**Task description:**
Please copy out the entries below exactly, beginning with the line that contains "## Study Design: MechaCar vs Competition" and ending with the line that contains "the sales price", and include nothing outside that span.

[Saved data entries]
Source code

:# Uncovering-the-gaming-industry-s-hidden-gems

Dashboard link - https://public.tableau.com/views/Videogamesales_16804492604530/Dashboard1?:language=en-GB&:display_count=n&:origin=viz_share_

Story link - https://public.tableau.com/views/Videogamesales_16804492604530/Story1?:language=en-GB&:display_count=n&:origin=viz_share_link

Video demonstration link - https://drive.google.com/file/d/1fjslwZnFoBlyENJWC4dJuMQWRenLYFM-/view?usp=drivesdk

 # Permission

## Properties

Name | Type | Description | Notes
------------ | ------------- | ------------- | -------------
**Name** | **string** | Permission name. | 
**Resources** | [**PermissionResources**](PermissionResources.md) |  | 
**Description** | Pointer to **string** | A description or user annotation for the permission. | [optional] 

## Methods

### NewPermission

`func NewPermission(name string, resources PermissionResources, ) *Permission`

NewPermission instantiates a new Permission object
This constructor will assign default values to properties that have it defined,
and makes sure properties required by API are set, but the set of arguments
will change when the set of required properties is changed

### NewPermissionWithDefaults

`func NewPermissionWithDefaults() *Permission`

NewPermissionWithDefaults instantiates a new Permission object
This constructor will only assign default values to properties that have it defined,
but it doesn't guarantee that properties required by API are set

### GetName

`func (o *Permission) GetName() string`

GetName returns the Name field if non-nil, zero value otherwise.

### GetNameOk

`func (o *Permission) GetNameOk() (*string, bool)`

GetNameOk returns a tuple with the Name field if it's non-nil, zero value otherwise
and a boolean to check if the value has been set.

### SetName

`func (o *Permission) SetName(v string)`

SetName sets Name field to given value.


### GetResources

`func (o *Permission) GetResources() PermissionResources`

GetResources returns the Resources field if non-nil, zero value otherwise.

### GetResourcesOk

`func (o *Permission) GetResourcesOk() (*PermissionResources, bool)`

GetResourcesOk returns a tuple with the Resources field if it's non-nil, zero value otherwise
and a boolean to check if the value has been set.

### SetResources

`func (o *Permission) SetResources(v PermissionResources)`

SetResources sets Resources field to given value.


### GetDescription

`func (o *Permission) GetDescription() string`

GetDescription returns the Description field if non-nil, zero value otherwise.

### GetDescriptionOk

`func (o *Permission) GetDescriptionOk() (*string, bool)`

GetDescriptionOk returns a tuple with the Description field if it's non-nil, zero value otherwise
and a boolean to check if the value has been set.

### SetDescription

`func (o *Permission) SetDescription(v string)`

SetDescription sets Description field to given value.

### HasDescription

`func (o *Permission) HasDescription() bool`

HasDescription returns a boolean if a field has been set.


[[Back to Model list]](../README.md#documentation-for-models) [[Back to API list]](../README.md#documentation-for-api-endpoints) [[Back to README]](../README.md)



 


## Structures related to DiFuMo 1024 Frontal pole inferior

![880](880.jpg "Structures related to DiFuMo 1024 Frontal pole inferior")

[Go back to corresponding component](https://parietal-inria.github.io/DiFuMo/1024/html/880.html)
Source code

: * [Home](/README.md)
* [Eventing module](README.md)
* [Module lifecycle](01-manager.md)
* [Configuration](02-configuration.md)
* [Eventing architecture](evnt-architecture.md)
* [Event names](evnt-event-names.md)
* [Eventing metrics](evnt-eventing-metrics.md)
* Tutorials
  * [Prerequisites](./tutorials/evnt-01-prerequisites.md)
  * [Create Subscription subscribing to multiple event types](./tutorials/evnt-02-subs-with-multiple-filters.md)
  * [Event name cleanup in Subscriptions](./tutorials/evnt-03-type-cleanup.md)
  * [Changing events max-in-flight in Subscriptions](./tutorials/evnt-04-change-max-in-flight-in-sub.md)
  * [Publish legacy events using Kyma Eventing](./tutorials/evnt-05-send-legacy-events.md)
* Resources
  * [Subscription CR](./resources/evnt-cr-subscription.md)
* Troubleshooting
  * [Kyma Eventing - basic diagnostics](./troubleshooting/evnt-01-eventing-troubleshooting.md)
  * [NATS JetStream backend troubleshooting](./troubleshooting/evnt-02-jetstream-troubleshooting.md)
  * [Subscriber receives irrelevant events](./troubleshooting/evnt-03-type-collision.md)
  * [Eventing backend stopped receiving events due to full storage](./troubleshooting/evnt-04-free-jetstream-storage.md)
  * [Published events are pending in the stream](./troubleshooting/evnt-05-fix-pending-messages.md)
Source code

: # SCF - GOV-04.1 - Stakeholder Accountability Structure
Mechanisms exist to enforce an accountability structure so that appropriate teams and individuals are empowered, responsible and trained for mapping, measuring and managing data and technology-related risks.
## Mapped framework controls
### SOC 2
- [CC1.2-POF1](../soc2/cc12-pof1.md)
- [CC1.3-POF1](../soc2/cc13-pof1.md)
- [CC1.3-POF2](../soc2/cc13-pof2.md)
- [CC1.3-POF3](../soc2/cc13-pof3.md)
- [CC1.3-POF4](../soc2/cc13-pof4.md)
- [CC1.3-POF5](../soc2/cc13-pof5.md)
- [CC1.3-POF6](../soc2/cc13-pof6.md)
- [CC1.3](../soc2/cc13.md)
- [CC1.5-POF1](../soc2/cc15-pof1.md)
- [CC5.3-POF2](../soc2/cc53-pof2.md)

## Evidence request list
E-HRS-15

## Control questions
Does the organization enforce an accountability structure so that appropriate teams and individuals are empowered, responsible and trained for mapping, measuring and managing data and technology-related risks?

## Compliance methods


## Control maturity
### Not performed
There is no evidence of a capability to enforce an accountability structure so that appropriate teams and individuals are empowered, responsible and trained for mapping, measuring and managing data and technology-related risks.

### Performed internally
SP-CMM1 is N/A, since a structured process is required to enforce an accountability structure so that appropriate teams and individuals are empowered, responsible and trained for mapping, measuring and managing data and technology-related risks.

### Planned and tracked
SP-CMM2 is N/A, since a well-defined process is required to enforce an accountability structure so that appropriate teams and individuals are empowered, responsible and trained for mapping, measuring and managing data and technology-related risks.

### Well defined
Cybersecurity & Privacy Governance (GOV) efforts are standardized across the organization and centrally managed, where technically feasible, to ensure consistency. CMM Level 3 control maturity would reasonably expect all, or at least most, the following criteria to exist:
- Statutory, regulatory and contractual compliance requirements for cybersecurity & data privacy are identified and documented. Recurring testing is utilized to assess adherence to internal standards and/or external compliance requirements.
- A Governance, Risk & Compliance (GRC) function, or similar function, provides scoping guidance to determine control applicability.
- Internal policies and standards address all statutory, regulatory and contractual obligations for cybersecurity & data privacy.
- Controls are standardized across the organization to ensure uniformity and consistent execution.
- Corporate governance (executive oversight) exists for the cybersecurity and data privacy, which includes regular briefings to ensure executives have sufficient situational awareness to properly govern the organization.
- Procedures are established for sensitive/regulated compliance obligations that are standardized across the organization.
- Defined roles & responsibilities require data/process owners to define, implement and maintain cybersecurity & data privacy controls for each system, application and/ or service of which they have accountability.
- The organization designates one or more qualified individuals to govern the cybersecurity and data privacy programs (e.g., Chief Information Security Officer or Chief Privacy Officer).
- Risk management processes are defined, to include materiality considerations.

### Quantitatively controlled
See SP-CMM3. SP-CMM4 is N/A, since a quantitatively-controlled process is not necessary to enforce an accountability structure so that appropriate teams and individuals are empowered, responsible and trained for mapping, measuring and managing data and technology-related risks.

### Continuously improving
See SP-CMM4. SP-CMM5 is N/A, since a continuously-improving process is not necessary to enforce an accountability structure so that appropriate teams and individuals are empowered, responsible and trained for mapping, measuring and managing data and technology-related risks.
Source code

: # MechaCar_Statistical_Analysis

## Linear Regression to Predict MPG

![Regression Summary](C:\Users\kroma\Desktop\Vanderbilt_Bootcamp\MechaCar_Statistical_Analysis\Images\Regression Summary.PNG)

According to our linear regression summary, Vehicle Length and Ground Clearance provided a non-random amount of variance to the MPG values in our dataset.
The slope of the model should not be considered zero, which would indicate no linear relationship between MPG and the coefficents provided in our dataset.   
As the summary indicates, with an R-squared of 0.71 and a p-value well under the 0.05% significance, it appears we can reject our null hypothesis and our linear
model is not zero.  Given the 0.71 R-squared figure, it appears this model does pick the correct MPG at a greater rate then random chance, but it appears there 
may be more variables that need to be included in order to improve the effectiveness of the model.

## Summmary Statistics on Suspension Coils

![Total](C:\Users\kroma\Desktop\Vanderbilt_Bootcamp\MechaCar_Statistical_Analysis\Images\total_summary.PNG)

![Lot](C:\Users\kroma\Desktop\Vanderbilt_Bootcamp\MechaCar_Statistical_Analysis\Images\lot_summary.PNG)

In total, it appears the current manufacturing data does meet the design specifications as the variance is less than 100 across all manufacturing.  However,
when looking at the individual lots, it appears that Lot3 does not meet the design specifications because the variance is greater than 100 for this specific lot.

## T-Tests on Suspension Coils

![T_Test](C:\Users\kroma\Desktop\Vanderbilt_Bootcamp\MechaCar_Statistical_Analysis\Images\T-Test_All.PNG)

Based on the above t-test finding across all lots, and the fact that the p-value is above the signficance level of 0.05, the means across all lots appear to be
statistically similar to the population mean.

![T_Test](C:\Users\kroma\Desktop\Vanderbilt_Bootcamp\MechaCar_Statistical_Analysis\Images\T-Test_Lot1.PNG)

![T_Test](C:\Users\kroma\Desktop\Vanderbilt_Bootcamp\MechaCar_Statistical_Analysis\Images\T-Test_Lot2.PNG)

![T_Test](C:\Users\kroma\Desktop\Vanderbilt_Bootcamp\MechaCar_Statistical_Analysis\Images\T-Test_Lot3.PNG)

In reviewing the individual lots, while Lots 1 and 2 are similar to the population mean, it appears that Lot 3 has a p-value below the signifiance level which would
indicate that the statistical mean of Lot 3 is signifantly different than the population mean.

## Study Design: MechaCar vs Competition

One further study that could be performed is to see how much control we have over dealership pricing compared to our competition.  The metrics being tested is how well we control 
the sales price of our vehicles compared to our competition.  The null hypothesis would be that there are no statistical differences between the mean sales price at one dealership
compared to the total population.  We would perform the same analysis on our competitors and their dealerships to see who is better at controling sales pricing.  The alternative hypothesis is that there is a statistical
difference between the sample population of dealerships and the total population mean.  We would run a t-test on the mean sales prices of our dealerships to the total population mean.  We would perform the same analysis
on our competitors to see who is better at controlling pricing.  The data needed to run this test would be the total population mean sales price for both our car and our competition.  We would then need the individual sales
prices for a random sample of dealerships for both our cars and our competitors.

**Reply:**
## Study Design: MechaCar vs Competition

One further study that could be performed is to see how much control we have over dealership pricing compared to our competition.  The metrics being tested is how well we control 
the sales price of our vehicles compared to our competition.  The null hypothesis would be that there are no statistical differences between the mean sales price at one dealership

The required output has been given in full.